Here's a followup proposal (submitted to GSOC's site. I will add it to
the wiki, but I'm having trouble accessing it right now)

Thanks!

-- David

Title/Summary: Distributed Latent Dirichlet Allocation

Student: David Hall

Student e-mail: d...@cs.stanford.edu


Student Major: Symbolic Systems/ Computer Science

Student Degree: MS/PhD

Student Graduation:  Stanford '09 / Berkeley '14


Organization: Hadoop

Assigned Mentor: Grant Ingersoll


Abstract:

Latent Dirichlet Allocation (Blei et al, 2003) is a powerful learning
algorithm for automatically and jointly clustering words into "topics"
and documents into mixtures of topics, and it has been successfully
applied to model change in scientific fields over time (Griffiths and
Steyver, 2004; Hall, et al. 2008). In this project, I propose to
implement a distributed variant of Latent Dirichlet Allocation using
MapReduce, and, time permitting, to investigate extensions of LDA and
possibly more efficient algorithms for distributed inference.

Detailed Description:

A topic model is, roughly, a hierarchical Bayesian model that
associates with each document a probability distribution over
"topics", which are in turn distributions over words. For instance, a
topic in a collection of newswire might include words about "sports",
such as "baseball", "home run", "player", and a document about steroid
use in baseball might include "sports", "drugs", and "politics". Note
that the labels "sports", "drugs", and "politics", are post-hoc labels
assigned by a human, and that the algorithm itself only assigns
associate words with probabilities. The task of parameter estimation
in these models is to learn both what these topics are, and which
documents employ them in what proportions.

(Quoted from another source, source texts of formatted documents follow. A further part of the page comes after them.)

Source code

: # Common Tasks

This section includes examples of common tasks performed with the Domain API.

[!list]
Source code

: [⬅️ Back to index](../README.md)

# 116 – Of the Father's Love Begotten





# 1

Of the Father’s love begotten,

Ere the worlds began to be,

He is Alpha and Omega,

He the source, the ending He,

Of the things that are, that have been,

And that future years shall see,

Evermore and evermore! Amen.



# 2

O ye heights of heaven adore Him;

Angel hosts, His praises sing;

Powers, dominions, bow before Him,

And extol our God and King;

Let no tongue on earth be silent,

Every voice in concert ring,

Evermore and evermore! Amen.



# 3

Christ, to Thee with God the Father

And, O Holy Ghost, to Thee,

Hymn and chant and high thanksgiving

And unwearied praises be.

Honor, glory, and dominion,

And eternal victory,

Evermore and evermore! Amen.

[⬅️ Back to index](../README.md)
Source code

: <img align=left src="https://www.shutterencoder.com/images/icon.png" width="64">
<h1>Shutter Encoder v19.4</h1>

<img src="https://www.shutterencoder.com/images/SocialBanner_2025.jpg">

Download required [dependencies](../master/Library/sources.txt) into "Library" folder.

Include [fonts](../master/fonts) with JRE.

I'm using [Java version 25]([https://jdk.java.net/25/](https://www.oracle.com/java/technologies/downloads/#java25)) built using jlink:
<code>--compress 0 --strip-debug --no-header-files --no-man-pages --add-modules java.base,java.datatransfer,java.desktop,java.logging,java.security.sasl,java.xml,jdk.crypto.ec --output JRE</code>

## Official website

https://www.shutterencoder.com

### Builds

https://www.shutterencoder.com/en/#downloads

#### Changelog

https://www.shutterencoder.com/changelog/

One of the promises of unsupervised learning algorithms like Latent
Dirichlet Allocation (LDA; Blei et al, 2003) is the ability to take a
massive collections of documents and condense them down into a
collection of easily understandable topics. However, all available
open source implementations of LDA and related topics models are not
distributed, which hampers their utility. This project seeks to
correct this shortcoming.

In the literature, there have been several proposals for paralellzing
LDA. Newman, et al (2007) proposed to create an "approximate" LDA in
which each processors gets its own subset of the documents to run
Gibbs sampling over. However, Gibbs sampling is slow and stochastic by
its very nature, which is not advantageous for repeated runs. Instead,
I propose to follow Nallapati, et al. (2007) and use a variational
approximation that is fast and non-random.

>From there, I would like extend LDA to either Supervised Topic Models
(Blei & McAulliffe, 2007) or Topics over Time (Wang & McCallum, 2006).
The former would enable LDA to be used for basic classification tasks,
and the latter would model topic dynamics explicitly.  For instance, a
politics topic is not static: certain words are more important over
time and the prominence of sports itself rises and falls around
playoff schedules and the like. A basic implementation of either of
these would be reasonably straightforward extension to LDA, and they
would also prove the flexibility of my implementation.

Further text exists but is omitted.